Each line of the material below with the word "from" is to be reported.
-- Task input follows --
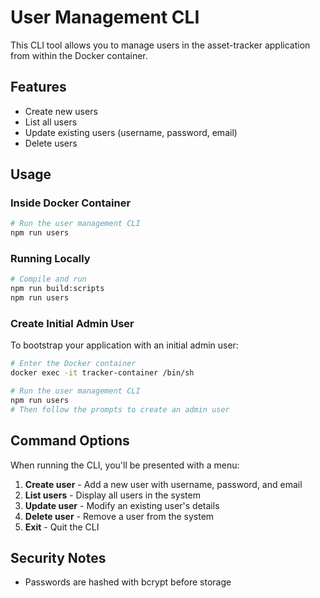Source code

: # User Management CLI

This CLI tool allows you to manage users in the asset-tracker application from within the Docker container.

## Features

- Create new users
- List all users
- Update existing users (username, password, email)
- Delete users

## Usage

### Inside Docker Container

```bash
# Run the user management CLI
npm run users
```

### Running Locally

```bash
# Compile and run
npm run build:scripts
npm run users
```

### Create Initial Admin User

To bootstrap your application with an initial admin user:

```bash
# Enter the Docker container
docker exec -it tracker-container /bin/sh

# Run the user management CLI
npm run users
# Then follow the prompts to create an admin user
```

## Command Options

When running the CLI, you'll be presented with a menu:

1. **Create user** - Add a new user with username, password, and email
2. **List users** - Display all users in the system
3. **Update user** - Modify an existing user's details
4. **Delete user** - Remove a user from the system
5. **Exit** - Quit the CLI

## Security Notes

- Passwords are hashed with bcrypt before storage

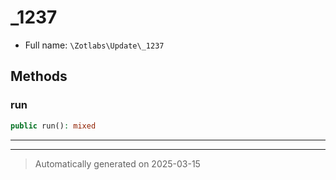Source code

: 
# _1237





* Full name: `\Zotlabs\Update\_1237`




## Methods


### run



```php
public run(): mixed
```












***


***
> Automatically generated on 2025-03-15

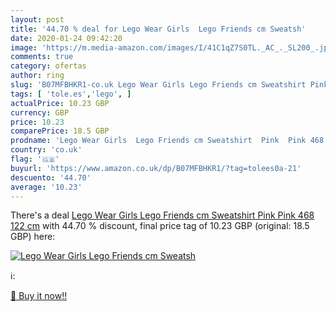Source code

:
 ```yaml
---
layout: post
title: '44.70 % deal for Lego Wear Girls  Lego Friends cm Sweatsh'
date: 2020-01-24 09:42:20
image: 'https://m.media-amazon.com/images/I/41C1qZ7S0TL._AC_._SL200_.jpg'
comments: true
category: ofertas
author: ring
slug: 'B07MFBHKR1-co.uk Lego Wear Girls Lego Friends cm Sweatshirt Pink Pink...'
tags: [ 'tole.es','lego', ]
actualPrice: 10.23 GBP
currency: GBP
price: 10.23
comparePrice: 18.5 GBP
prodname: 'Lego Wear Girls  Lego Friends cm Sweatshirt  Pink  Pink 468   122 cm'
country: 'co.uk'
flag: '🇬🇧'
buyurl: 'https://www.amazon.co.uk/dp/B07MFBHKR1/?tag=tolees0a-21'
descuento: '44.70'
average: '10.23'
---
```


There's a deal [Lego Wear Girls  Lego Friends cm Sweatshirt  Pink  Pink 468   122 cm](https://www.amazon.co.uk/dp/B07MFBHKR1/?tag=tolees0a-21)  with  44.70 % discount, final price tag of  10.23 GBP (original: 18.5 GBP) here:

[![Lego Wear Girls  Lego Friends cm Sweatsh](https://m.media-amazon.com/images/I/41C1qZ7S0TL._AC_._SL200_.jpg)](https://www.amazon.co.uk/dp/B07MFBHKR1/?tag=tolees0a-21)

ℹ️:


[🛒 Buy it now!!](https://www.amazon.co.uk/dp/B07MFBHKR1/?tag=tolees0a-21)
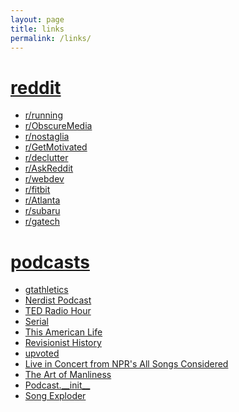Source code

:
 ```yaml
---
layout: page
title: links
permalink: /links/
---
```


<div class="row">
<span class="col-xs-12 col-sm-4"><h1><a href="https://www.reddit.com/"><i class="fa fa-reddit-alien"></i> reddit</a></h1>
  <ul>
    <li><a href="https://www.reddit.com/r/running/">r/running</a></li>
    <li><a href="https://www.reddit.com/r/ObscureMedia/">r/ObscureMedia</a></li>
    <li><a href="https://www.reddit.com/r/nostalgia/">r/nostaglia</a></li>
    <li><a href="https://www.reddit.com/r/GetMotivated/">r/GetMotivated</a></li>
    <li><a href="https://www.reddit.com/r/declutter/">r/declutter</a></li>
    <li><a href="https://www.reddit.com/r/AskReddit/">r/AskReddit</a></li>
    <li><a href="https://www.reddit.com/r/webdev/">r/webdev</a></li>
    <li><a href="https://www.reddit.com/r/fitbit/">r/fitbit</a></li>
    <li><a href="https://www.reddit.com/r/Atlanta/">r/Atlanta</a></li>
    <li><a href="https://www.reddit.com/r/subaru/">r/subaru</a></li>      
    <li><a href="https://www.reddit.com/r/gatech/">r/gatech</a></li>  
  </ul></span>

<span class="col-xs-12 col-sm-4"><h1><a href="https://play.pocketcasts.com/"><i class="fa fa-microphone"></i> podcasts</a></h1>
  <ul>
    <li><a href="http://gtathletics.libsyn.com/">gtathletics</a></li>
    <li><a href="http://nerdist.com/podcasts/nerdist-podcast-channel/">Nerdist Podcast</a></li>
    <li><a href="http://www.npr.org/podcasts/510298/ted-radio-hour">TED Radio Hour</a></li>
    <li><a href="https://serialpodcast.org/season-one">Serial</a></li>
    <li><a href="https://www.thisamericanlife.org/">This American Life</a></li>
    <li><a href="http://revisionisthistory.com/episodes">Revisionist History</a></li>
    <li><a href="https://redditblog.com/podcast/">upvoted</a></li>
    <li><a href="http://www.npr.org/podcasts/510253/live-in-concert-from-npr-s-all-songs-considered">Live in Concert from NPR's All Songs Considered</a></li>  
    <li><a href="http://www.artofmanliness.com/category/podcast/">The Art of Manliness</a></li>   
    <li><a href="http://podcastinit.com/">Podcast.__init__</a></li>  
    <li><a href="http://songexploder.net/episodes">Song Exploder</a></li>  
  </ul></span>
<div>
-- Task input concluded --
== Written solution ==
This CLI tool allows you to manage users in the asset-tracker application from within the Docker container.
4. **Delete user** - Remove a user from the system
    <li><a href="http://www.npr.org/podcasts/510253/live-in-concert-from-npr-s-all-songs-considered">Live in Concert from NPR's All Songs Considered</a></li>  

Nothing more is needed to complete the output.